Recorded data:
Start of Block

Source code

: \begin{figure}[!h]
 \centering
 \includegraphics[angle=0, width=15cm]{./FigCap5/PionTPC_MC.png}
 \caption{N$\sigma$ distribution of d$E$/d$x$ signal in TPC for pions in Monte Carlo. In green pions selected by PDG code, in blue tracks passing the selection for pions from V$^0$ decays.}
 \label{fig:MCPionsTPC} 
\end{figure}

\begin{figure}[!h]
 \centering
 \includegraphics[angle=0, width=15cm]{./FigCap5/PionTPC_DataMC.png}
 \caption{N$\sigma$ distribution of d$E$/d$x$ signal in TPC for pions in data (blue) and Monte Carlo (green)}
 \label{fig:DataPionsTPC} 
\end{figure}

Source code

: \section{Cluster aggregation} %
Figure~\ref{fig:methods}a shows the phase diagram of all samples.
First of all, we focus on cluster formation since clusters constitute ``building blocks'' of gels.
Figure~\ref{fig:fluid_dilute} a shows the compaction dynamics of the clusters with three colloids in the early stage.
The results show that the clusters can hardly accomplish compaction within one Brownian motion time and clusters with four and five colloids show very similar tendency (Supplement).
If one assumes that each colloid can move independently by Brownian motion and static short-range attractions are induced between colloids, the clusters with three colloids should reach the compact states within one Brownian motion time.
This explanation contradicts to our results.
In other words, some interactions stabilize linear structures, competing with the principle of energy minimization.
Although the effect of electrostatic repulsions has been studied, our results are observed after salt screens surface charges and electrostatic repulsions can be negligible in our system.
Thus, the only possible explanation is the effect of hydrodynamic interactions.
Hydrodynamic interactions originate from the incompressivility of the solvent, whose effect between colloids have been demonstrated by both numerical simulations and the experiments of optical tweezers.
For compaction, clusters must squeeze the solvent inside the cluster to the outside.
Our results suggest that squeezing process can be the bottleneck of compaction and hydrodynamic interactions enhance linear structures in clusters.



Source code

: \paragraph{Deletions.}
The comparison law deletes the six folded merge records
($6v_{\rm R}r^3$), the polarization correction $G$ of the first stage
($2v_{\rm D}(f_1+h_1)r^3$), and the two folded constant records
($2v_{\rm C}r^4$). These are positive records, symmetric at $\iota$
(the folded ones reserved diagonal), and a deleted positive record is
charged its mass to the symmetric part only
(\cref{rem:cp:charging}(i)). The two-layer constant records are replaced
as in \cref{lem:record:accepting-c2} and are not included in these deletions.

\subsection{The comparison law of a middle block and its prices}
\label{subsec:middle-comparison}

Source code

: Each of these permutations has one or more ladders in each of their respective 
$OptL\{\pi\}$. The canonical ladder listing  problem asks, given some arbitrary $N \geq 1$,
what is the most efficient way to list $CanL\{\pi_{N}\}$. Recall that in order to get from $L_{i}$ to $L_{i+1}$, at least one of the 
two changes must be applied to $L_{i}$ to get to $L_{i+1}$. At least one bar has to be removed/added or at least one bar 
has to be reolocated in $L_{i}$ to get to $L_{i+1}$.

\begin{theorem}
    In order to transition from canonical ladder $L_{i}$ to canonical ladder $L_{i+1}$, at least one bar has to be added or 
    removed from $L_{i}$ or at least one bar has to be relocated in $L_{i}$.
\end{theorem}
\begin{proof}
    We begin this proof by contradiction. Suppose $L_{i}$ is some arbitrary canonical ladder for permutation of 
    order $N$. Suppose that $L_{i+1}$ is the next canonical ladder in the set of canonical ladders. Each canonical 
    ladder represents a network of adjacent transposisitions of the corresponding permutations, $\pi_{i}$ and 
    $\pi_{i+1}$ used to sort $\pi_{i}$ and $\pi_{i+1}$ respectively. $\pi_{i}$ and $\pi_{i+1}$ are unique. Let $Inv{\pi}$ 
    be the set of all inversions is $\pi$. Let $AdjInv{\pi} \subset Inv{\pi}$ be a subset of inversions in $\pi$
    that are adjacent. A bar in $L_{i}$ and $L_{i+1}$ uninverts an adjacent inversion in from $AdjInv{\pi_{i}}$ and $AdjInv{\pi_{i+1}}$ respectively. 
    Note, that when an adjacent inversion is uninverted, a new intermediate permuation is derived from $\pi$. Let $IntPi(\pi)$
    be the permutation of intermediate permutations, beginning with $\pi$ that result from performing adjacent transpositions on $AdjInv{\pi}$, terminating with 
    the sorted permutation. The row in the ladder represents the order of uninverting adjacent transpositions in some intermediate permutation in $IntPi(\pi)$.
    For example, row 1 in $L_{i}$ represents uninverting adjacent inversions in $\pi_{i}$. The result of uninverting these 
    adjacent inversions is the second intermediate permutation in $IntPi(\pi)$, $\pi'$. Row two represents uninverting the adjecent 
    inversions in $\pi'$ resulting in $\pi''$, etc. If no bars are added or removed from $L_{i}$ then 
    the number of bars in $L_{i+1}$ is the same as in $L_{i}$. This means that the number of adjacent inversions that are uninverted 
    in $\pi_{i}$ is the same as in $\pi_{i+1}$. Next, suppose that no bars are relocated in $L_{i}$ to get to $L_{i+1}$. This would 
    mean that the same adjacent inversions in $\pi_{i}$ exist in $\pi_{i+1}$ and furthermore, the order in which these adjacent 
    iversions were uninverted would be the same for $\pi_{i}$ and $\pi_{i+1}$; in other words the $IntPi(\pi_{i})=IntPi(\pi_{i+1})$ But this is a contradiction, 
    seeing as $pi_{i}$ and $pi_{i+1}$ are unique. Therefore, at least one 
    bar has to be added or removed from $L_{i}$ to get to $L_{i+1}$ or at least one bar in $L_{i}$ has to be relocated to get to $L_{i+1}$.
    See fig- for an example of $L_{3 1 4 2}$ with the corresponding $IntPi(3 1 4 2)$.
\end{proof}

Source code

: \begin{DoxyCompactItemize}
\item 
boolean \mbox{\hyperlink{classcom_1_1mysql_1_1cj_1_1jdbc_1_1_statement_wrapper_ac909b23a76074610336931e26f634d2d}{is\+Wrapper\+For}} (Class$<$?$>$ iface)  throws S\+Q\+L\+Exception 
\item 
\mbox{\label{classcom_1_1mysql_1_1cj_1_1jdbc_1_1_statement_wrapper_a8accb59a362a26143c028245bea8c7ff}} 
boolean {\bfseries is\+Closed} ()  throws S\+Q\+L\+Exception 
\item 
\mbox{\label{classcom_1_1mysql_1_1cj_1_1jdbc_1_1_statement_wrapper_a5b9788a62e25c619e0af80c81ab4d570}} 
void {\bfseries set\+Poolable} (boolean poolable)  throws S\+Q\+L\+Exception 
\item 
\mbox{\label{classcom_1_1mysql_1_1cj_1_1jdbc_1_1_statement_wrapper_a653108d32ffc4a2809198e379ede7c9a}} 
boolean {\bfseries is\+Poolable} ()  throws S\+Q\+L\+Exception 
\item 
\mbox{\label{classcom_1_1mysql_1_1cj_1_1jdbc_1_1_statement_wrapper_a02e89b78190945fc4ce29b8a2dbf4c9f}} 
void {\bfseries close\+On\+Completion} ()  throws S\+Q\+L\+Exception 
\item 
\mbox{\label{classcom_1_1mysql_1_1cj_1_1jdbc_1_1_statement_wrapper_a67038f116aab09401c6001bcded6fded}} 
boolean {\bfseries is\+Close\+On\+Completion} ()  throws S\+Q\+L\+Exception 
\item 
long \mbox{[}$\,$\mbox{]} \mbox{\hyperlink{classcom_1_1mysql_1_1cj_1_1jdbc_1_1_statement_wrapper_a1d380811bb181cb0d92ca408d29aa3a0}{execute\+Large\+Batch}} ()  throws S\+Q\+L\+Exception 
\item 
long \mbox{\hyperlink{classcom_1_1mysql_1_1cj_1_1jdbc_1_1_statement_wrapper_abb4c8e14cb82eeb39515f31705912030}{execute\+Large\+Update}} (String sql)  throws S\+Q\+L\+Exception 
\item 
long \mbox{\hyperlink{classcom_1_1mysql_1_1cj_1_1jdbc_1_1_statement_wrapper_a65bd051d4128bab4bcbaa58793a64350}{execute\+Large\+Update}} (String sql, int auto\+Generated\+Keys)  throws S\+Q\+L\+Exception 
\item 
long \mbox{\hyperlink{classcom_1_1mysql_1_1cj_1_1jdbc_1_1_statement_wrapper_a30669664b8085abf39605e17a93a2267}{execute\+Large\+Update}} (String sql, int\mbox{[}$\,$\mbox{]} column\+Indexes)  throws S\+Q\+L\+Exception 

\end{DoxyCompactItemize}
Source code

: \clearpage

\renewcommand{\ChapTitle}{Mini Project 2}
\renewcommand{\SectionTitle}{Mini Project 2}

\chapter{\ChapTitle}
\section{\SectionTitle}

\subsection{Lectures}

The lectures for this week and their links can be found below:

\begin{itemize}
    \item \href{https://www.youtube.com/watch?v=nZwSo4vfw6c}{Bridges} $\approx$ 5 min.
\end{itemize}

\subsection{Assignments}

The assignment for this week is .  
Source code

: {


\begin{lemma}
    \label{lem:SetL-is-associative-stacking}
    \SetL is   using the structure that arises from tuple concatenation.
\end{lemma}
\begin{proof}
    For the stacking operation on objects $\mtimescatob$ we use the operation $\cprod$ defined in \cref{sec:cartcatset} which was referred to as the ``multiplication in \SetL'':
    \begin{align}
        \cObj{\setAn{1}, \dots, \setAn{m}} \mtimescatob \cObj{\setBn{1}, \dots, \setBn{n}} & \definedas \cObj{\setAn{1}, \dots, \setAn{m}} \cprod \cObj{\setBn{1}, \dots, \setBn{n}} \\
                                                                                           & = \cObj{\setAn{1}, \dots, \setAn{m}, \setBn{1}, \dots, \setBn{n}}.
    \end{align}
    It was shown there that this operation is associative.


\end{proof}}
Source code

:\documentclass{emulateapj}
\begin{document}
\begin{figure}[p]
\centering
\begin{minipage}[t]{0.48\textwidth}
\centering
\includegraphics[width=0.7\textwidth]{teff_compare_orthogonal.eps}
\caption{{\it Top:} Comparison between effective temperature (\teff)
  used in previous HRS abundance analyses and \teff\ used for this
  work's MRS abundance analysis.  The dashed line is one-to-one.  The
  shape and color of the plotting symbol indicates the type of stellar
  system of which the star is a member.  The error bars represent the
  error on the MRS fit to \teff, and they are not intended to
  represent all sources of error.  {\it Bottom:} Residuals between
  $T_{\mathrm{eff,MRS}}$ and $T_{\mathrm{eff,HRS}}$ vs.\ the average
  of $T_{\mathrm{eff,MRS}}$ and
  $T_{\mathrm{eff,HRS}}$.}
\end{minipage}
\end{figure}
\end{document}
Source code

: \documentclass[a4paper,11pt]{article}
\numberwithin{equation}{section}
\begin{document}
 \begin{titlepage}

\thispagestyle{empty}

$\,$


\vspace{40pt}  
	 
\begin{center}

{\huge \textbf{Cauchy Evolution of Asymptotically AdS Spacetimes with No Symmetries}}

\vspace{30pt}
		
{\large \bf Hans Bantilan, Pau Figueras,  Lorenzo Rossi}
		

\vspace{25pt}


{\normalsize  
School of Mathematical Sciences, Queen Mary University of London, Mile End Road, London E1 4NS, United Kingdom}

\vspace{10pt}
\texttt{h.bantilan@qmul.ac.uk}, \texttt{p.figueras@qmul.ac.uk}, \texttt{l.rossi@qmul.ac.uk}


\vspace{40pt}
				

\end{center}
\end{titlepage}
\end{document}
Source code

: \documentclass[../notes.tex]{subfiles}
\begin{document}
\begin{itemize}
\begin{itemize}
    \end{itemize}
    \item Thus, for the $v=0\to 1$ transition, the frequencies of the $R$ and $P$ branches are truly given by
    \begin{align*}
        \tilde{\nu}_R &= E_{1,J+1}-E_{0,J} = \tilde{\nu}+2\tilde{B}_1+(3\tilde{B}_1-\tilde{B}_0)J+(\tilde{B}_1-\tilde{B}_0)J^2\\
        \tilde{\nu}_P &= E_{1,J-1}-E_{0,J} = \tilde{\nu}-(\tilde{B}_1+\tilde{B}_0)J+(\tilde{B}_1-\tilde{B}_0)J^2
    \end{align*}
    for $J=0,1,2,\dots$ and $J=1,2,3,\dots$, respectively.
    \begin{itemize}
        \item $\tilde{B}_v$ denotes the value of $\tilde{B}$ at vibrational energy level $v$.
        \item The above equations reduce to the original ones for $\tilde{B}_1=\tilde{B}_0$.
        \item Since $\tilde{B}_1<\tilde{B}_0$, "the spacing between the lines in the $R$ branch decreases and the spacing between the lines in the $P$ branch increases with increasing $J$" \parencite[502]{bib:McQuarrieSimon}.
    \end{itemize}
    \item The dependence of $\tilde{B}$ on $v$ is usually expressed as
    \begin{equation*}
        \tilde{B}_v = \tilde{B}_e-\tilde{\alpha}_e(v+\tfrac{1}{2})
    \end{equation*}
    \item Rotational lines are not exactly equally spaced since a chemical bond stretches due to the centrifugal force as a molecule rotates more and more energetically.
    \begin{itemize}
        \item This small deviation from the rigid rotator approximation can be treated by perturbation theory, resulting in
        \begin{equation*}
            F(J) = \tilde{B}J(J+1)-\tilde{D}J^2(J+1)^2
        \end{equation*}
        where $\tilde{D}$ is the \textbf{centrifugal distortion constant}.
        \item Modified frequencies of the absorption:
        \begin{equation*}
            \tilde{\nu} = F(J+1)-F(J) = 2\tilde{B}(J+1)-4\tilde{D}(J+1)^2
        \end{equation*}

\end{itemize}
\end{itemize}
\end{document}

End of Block

=== EXERCISE AIM ===
Tell me how many lines of the records include the word "Poolable", replying with the number alone.

=== RESPONSE AREA ===
2